Thursday, December 22, 2011

Using dual-pol radar to look at temperature and moisture structure

This evening, the Chicago area looked to be just on the northern edge of a shield of precipitation over much of the Ohio River Valley.  In fact, the base reflectivity looked like this around 5:30 PM CST:

You'll notice a wide area of rather light reflectivity, including a large area of light returns to the east of the radar. The radar was scanning in a pattern called VCP 31, which is one of the most sensitive scanning patterns the radar can use. This scanning pattern is most often used in clear air situations (when there's not much to look at) or in the case of snow events, since snow tends to have a lower reflectivity than liquid rain.  Anyhow, one might ask what kind of precipitation we are looking at here.  If we assume that the radar beam is propagating normally, then we can guess that the area of light returns to the east of the radar runs from about 10000-15000 feet above ground.  Let's take a look at the RUC forecast sounding from that time:
I've circled that approximate elevation range on the sounding profile.  Remember here that red is the temperature line and green is the dewpoint line.  You can see in the forecast sounding that the temperature and dewpoint are the same in this 3-hour forecast sounding through that layer.  The model thought that the air was saturated there, and sure enough the radar seems to confirm that there is saturation and, consequently, ice crystal formation through that layer.

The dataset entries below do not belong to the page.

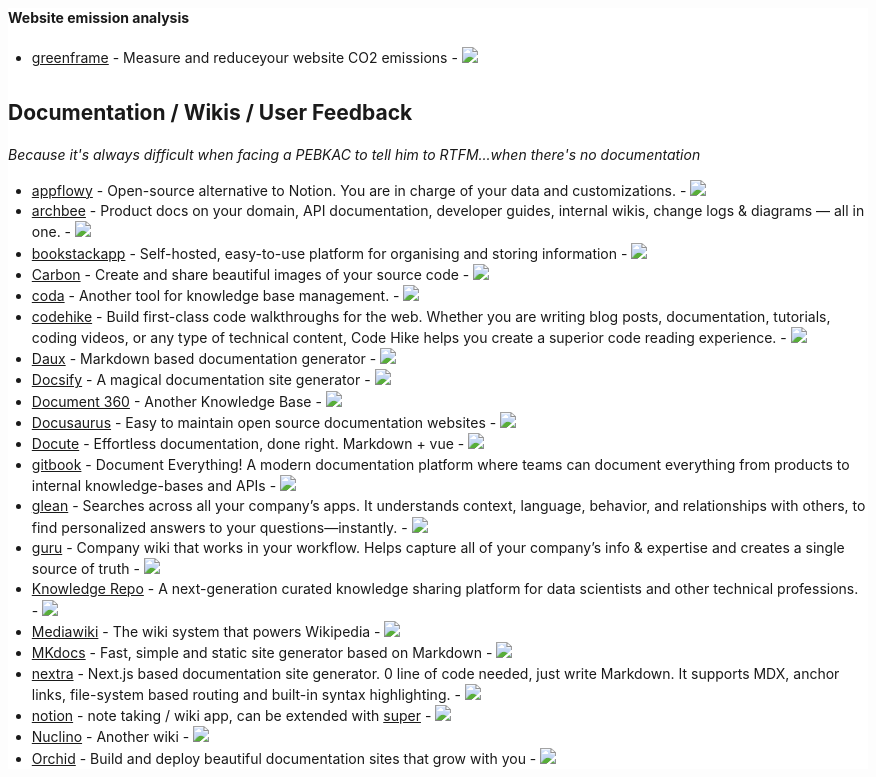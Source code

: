 #### Website emission analysis

- [greenframe](https://greenframe.io/) - Measure and reduceyour website CO2 emissions - [![](https://img.shields.io/badge/pricing-free-yellow)](#)

## Documentation / Wikis / User Feedback

_Because it's always difficult when facing a PEBKAC to tell him to RTFM...when there's no documentation_

- [appflowy](https://github.com/AppFlowy-IO/appflowy) - Open-source alternative to Notion. You are in charge of your data and customizations. - [![](https://img.shields.io/badge/pricing-open--source-green)](#)
- [archbee](https://www.archbee.io/) - Product docs on your domain, API documentation, developer guides, internal wikis, change logs & diagrams — all in one. - [![](https://img.shields.io/badge/pricing-commercial-orange)](#)
- [bookstackapp](https://www.bookstackapp.com/) - Self-hosted, easy-to-use platform for organising and storing information - [![](https://img.shields.io/badge/pricing-open--source-green)](#)
- [Carbon](https://github.com/dawnlabs/carbon) - Create and share beautiful images of your source code - [![](https://img.shields.io/badge/pricing-open--source-green)](https://github.com/carbon-app/carbon)
- [coda](https://coda.io/for/knowledge-management) - Another tool for knowledge base management. - [![](https://img.shields.io/badge/pricing-free-yellow)](#)
- [codehike](https://github.com/code-hike/codehike) - Build first-class code walkthroughs for the web. Whether you are writing blog posts, documentation, tutorials, coding videos, or any type of technical content, Code Hike helps you create a superior code reading experience. - [![](https://img.shields.io/badge/pricing-open--source-green)](#)
- [Daux](http://daux.io/) - Markdown based documentation generator - [![](https://img.shields.io/badge/pricing-open--source-green)](https://github.com/dauxio/daux.io)
- [Docsify](https://github.com/docsifyjs/docsify/) - A magical documentation site generator - [![](https://img.shields.io/badge/pricing-open--source-green)](#)
- [Document 360](https://document360.com/features/) - Another Knowledge Base - [![](https://img.shields.io/badge/pricing-commercial-orange)](#)
- [Docusaurus](https://github.com/facebook/Docusaurus) - Easy to maintain open source documentation websites - [![](https://img.shields.io/badge/pricing-open--source-green)](#)
- [Docute](https://github.com/egoist/docute) - Effortless documentation, done right. Markdown + vue - [![](https://img.shields.io/badge/pricing-open--source-green)](#)
- [gitbook](https://www.gitbook.com/) - Document Everything! A modern documentation platform where teams can document everything from products to internal knowledge-bases and APIs - [![](https://img.shields.io/badge/pricing-free-yellow)](#)
- [glean](https://www.glean.com/features) - Searches across all your company’s apps. It understands context, language, behavior, and relationships with others, to find personalized answers to your questions—instantly. - [![](https://img.shields.io/badge/pricing-commercial-orange)](#)
- [guru](https://www.getguru.com/) - Company wiki that works in your workflow. Helps capture all of your company’s info & expertise and creates a single source of truth - [![](https://img.shields.io/badge/pricing-free-yellow)](#)
- [Knowledge Repo](https://github.com/airbnb/knowledge-repo) - A next-generation curated knowledge sharing platform for data scientists and other technical professions. - [![](https://img.shields.io/badge/pricing-open--source-green)](#)
- [Mediawiki](https://www.mediawiki.org) - The wiki system that powers Wikipedia - [![](https://img.shields.io/badge/pricing-open--source-green)](https://github.com/wikimedia/mediawiki)
- [MKdocs](http://www.mkdocs.org/) - Fast, simple and static site generator based on Markdown - [![](https://img.shields.io/badge/pricing-open--source-green)](https://github.com/mkdocs/mkdocs/)
- [nextra](https://github.com/shuding/nextra) - Next.js based documentation site generator. 0 line of code needed, just write Markdown. It supports MDX, anchor links, file-system based routing and built-in syntax highlighting. - [![](https://img.shields.io/badge/pricing-open--source-green)](#)
- [notion](https://www.notion.so/product) - note taking / wiki app, can be extended with [super](https://super.so/builder) - [![](https://img.shields.io/badge/pricing-free-yellow)](#)
- [Nuclino](https://www.nuclino.com/) - Another wiki - [![](https://img.shields.io/badge/pricing-free-yellow)](#)
- [Orchid](https://github.com/orchidhq/Orchid) -  Build and deploy beautiful documentation sites that grow with you - [![](https://img.shields.io/badge/pricing-open--source-green)](#)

So now that we have a little bit of confidence in that model sounding, our overall confidence in the model increases.  Let's take a look at what the model forecasts the sounding to be around an hour later.
We see a slight difference in the sounding--the air is no longer saturated in that layer.  So, the model forecasts the air to be drying out aloft.  This would probably lead to water evaporating off any ice crystals that form (or those ice crystals just falling out).  Regardless, if this were to happen, we'd expect to see a reduction in the reflectivity in that area.  Here's the reflectivity image from about 50 minutes after that first image:

And then again an hour later:

We can see that just as the model was predicting, that layer seemed to dry out quite considerably.  By two hours later, there is very little precipitation left in that area to the east of the radar.  If you were to watch the full loop, you'd see it actually eroded from the south to the north, so the ice crystals didn't simply advect away.  They either sublimated or fell out.  Regardless, this seems to confirm the model's forecast of drying in that layer.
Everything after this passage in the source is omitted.